TASK DATA below:

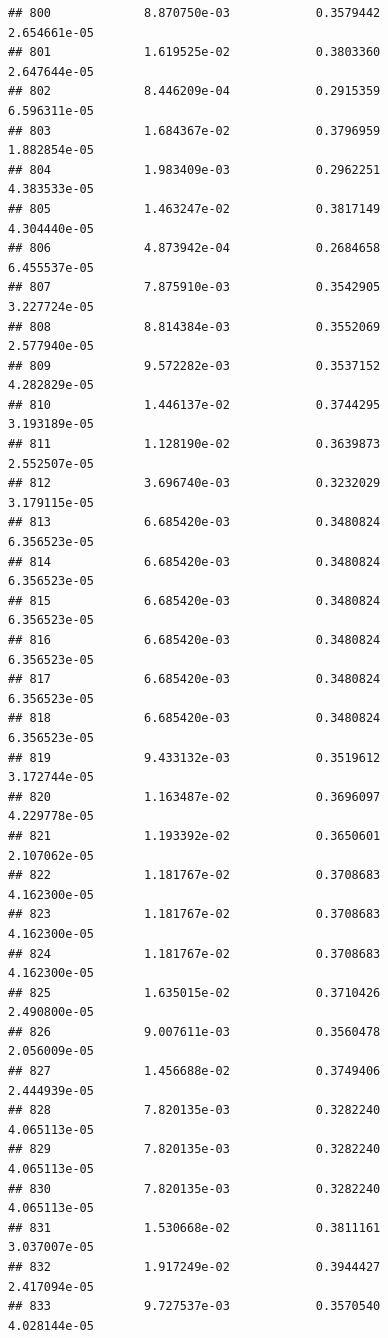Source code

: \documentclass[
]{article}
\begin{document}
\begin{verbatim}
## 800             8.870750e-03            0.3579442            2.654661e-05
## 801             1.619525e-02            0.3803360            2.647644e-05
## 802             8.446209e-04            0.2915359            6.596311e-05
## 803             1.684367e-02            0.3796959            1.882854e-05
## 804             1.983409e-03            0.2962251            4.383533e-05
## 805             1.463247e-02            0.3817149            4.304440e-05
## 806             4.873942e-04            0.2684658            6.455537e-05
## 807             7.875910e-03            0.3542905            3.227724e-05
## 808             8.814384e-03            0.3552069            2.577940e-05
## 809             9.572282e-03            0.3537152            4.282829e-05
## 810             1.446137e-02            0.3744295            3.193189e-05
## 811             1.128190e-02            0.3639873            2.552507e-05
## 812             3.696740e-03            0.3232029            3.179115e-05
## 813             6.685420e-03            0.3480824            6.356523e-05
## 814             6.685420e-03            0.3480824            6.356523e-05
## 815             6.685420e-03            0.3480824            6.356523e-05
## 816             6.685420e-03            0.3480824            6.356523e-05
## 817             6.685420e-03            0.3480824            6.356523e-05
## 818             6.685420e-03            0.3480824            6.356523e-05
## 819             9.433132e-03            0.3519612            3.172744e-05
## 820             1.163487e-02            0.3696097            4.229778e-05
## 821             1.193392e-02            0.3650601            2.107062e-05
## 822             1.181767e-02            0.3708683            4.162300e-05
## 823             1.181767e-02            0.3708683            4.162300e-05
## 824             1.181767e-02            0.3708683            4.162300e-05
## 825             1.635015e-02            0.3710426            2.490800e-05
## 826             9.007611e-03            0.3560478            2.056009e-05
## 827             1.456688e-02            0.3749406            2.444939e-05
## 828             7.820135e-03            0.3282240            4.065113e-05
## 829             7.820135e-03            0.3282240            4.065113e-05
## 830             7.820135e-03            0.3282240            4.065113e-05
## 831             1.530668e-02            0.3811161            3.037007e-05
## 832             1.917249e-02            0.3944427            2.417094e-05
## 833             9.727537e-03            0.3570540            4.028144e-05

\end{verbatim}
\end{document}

End of TASK DATA.

[WORK INSTRUCTIONS] Restate all of the material above word for word. Pictures do not belong in it.

[RESPONSE BOX]
Source code

: \documentclass[
]{article}
\begin{document}
\begin{verbatim}
## 800             8.870750e-03            0.3579442            2.654661e-05
## 801             1.619525e-02            0.3803360            2.647644e-05
## 802             8.446209e-04            0.2915359            6.596311e-05
## 803             1.684367e-02            0.3796959            1.882854e-05
## 804             1.983409e-03            0.2962251            4.383533e-05
## 805             1.463247e-02            0.3817149            4.304440e-05
## 806             4.873942e-04            0.2684658            6.455537e-05
## 807             7.875910e-03            0.3542905            3.227724e-05
## 808             8.814384e-03            0.3552069            2.577940e-05
## 809             9.572282e-03            0.3537152            4.282829e-05
## 810             1.446137e-02            0.3744295            3.193189e-05
## 811             1.128190e-02            0.3639873            2.552507e-05
## 812             3.696740e-03            0.3232029            3.179115e-05
## 813             6.685420e-03            0.3480824            6.356523e-05
## 814             6.685420e-03            0.3480824            6.356523e-05
## 815             6.685420e-03            0.3480824            6.356523e-05
## 816             6.685420e-03            0.3480824            6.356523e-05
## 817             6.685420e-03            0.3480824            6.356523e-05
## 818             6.685420e-03            0.3480824            6.356523e-05
## 819             9.433132e-03            0.3519612            3.172744e-05
## 820             1.163487e-02            0.3696097            4.229778e-05
## 821             1.193392e-02            0.3650601            2.107062e-05
## 822             1.181767e-02            0.3708683            4.162300e-05
## 823             1.181767e-02            0.3708683            4.162300e-05
## 824             1.181767e-02            0.3708683            4.162300e-05
## 825             1.635015e-02            0.3710426            2.490800e-05
## 826             9.007611e-03            0.3560478            2.056009e-05
## 827             1.456688e-02            0.3749406            2.444939e-05
## 828             7.820135e-03            0.3282240            4.065113e-05
## 829             7.820135e-03            0.3282240            4.065113e-05
## 830             7.820135e-03            0.3282240            4.065113e-05
## 831             1.530668e-02            0.3811161            3.037007e-05
## 832             1.917249e-02            0.3944427            2.417094e-05
## 833             9.727537e-03            0.3570540            4.028144e-05

\end{verbatim}
\end{document}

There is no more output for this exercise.